> **TASK DIRECTIONS**:
Could you repeat the records shown below exactly as written?

> **RECORDS FOR THIS TASK**:
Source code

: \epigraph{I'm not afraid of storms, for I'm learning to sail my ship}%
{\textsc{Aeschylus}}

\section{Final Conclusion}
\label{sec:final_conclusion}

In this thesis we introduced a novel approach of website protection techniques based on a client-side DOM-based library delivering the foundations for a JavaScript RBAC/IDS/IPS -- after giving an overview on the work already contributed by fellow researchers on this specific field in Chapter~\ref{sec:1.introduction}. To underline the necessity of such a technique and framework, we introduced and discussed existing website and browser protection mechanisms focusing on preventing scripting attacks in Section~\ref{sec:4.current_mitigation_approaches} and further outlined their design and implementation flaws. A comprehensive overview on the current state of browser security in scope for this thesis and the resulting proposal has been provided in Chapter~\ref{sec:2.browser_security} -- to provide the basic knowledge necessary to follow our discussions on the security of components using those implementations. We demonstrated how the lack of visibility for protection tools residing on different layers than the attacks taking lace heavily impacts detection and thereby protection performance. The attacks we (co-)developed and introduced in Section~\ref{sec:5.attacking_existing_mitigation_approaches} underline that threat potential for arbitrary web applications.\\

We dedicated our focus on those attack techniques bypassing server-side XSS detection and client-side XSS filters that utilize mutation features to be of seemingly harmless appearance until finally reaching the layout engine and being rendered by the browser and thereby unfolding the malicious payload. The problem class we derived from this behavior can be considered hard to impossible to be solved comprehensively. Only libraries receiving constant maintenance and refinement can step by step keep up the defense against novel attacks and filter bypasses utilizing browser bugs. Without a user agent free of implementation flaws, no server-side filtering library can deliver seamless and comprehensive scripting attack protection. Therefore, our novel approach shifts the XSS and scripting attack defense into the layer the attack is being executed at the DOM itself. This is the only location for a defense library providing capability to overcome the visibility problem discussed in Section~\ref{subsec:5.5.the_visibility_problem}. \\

> **WRITTEN REPLY**:
Source code

: \epigraph{I'm not afraid of storms, for I'm learning to sail my ship}%
{\textsc{Aeschylus}}

\section{Final Conclusion}
\label{sec:final_conclusion}

In this thesis we introduced a novel approach of website protection techniques based on a client-side DOM-based library delivering the foundations for a JavaScript RBAC/IDS/IPS -- after giving an overview on the work already contributed by fellow researchers on this specific field in Chapter~\ref{sec:1.introduction}. To underline the necessity of such a technique and framework, we introduced and discussed existing website and browser protection mechanisms focusing on preventing scripting attacks in Section~\ref{sec:4.current_mitigation_approaches} and further outlined their design and implementation flaws. A comprehensive overview on the current state of browser security in scope for this thesis and the resulting proposal has been provided in Chapter~\ref{sec:2.browser_security} -- to provide the basic knowledge necessary to follow our discussions on the security of components using those implementations. We demonstrated how the lack of visibility for protection tools residing on different layers than the attacks taking lace heavily impacts detection and thereby protection performance. The attacks we (co-)developed and introduced in Section~\ref{sec:5.attacking_existing_mitigation_approaches} underline that threat potential for arbitrary web applications.\\

We dedicated our focus on those attack techniques bypassing server-side XSS detection and client-side XSS filters that utilize mutation features to be of seemingly harmless appearance until finally reaching the layout engine and being rendered by the browser and thereby unfolding the malicious payload. The problem class we derived from this behavior can be considered hard to impossible to be solved comprehensively. Only libraries receiving constant maintenance and refinement can step by step keep up the defense against novel attacks and filter bypasses utilizing browser bugs. Without a user agent free of implementation flaws, no server-side filtering library can deliver seamless and comprehensive scripting attack protection. Therefore, our novel approach shifts the XSS and scripting attack defense into the layer the attack is being executed at the DOM itself. This is the only location for a defense library providing capability to overcome the visibility problem discussed in Section~\ref{subsec:5.5.the_visibility_problem}. \\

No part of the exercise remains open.